Alexander Wang Ready To Wear Spring Summer 2014 New York
No one would argue that designer Alexander Wang has quite a lot on his plate. Between the demands of his signature label, accessories lines, secondary lines…oh and there is that new gig as the creative director at Balenciaga, it is understandable that the multitasking dynamo might want to take a closer look at the codes he has created for his house. With this spring/summer ’14 show he brushed off those staple features in a significant way taking an x-ray and laser focus approach to his sporty style.
In a vast pitch black space on the New York piers Wang, created a graphic backdrop for his collection. Giant white grid scaffolding that brought to mind oversized Tetris blocks loomed above the audience seated along what seemed to be a never ending white zigzagging line.
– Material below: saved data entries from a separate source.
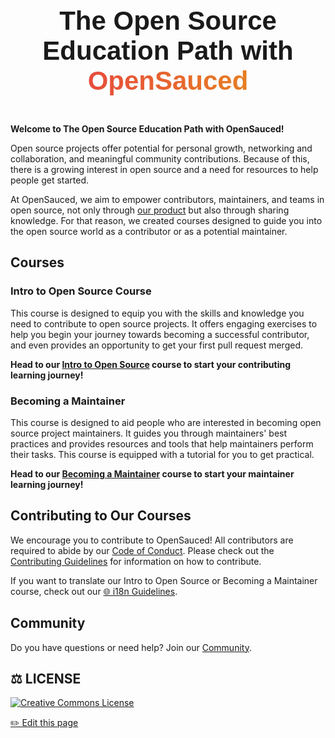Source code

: <div style="text-align: center; padding: 20px;">
    <h1 style="font-size: 3em; font-family: 'Arial', sans-serif; font-weight: bold; margin: 10px 0;">
       The Open Source Education Path with
 <span style="background: linear-gradient(to right, #e74c3c, #e67e22); -webkit-background-clip: text; color: transparent;">
            OpenSauced
        </span></h1>
</div>

**Welcome to The Open Source Education Path with OpenSauced!**

Open source projects offer potential for personal growth, networking and collaboration, and meaningful community contributions. Because of this, there is a growing interest in open source and a need for resources to help people get started.

At OpenSauced, we aim to empower contributors, maintainers, and teams in open source, not only through [our product](https://opensauced.pizza/) but also through sharing knowledge. For that reason, we created courses designed to guide you into the open source world as a contributor or as a potential maintainer.

## Courses

### Intro to Open Source Course

This course is designed to equip you with the skills and knowledge you need to contribute to open source projects. It offers engaging exercises to help you begin your journey towards becoming a successful contributor, and even provides an opportunity to get your first pull request merged.

**Head to our [Intro to Open Source](./intro-to-oss/README.md) course to start your contributing learning journey!**

### Becoming a Maintainer

This course is designed to aid people who are interested in becoming open source project maintainers. It guides you through maintainers' best practices and provides resources and tools that help maintainers perform their tasks. This course is equipped with a tutorial for you to get practical.

**Head to our [Becoming a Maintainer](./becoming-a-maintainer/README.md) course to start your maintainer learning journey!**

## Contributing to Our Courses

We encourage you to contribute to OpenSauced! All contributors are required to abide by our [Code of Conduct](https://github.com/open-sauced/.github/blob/main/CODE_OF_CONDUCT.md). Please check out the [Contributing Guidelines](https://github.com/open-sauced/intro/blob/main/contributing/CONTRIBUTING.md) for information on how to contribute.

If you want to translate our Intro to Open Source or Becoming a Maintainer course, check out our [🌐 i18n Guidelines](https://github.com/open-sauced/intro/blob/main/contributing/i18n-guidelines.md).

## Community

Do you have questions or need help? Join our [Community](https://github.com/orgs/open-sauced/discussions).

## ⚖️ LICENSE

[![Creative Commons License](https://i.creativecommons.org/l/by/4.0/88x31.png)](https://creativecommons.org/licenses/by/4.0/)

<footer>
  <a href="https://github.com/open-sauced/intro/blob/main/docs/README.md">✏️ Edit this page</a>
</footer>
The x-ray element of the collection came in how Wang showed almost mirror image outfits on his catwalk, a sartorial yin and yang that saw a pleated pinafold dress first in black and then in white, ditto for the feather light argyle sweaters (one with sleeves, one without) and some standout jackets –again in black or white- each edged in the opposing color for a great graphic effect.
There was a clear focus on usurping the power of menswear fabrics and giving them a sexy slant in the short stiff cotton babydoll dresses with a slit open at the black like some stylish version of a hospital gown. Or even more provocatively, tops cut open down the front and worn with shorts that were kissing cousins to men’s boxers.
Clearly Wang wanted to provoke his audience a bit. The “Parental Advisory” logo (so famously added to music CDs in the late 80s) cut from jacquard to band across a model’s bosom said as much.
But what resonated most loudly in this show was the designer’s update on the fashion world’s logomanina moment at the turn of the millennium. The Alexander Wang logo became the foundation of a large portion of this collection. The two names repeated over and over again in a “all work and no play makes jack a dull boy” repetition down the body of a trench coat or laser cut into lace mesh-like tops. Hi moniker also showed up on perforating gloves, and even stacked on top of each other on pleated skirts.
Wang showed his designer skills via the many fabric techniques he used to brand all of his pieces (bonding, printing, embroidery). But if the designer might still subconsciously need to identify his work so strongly, the fashion world does not. His talents speak loud and clear on their own. No need to spell it out.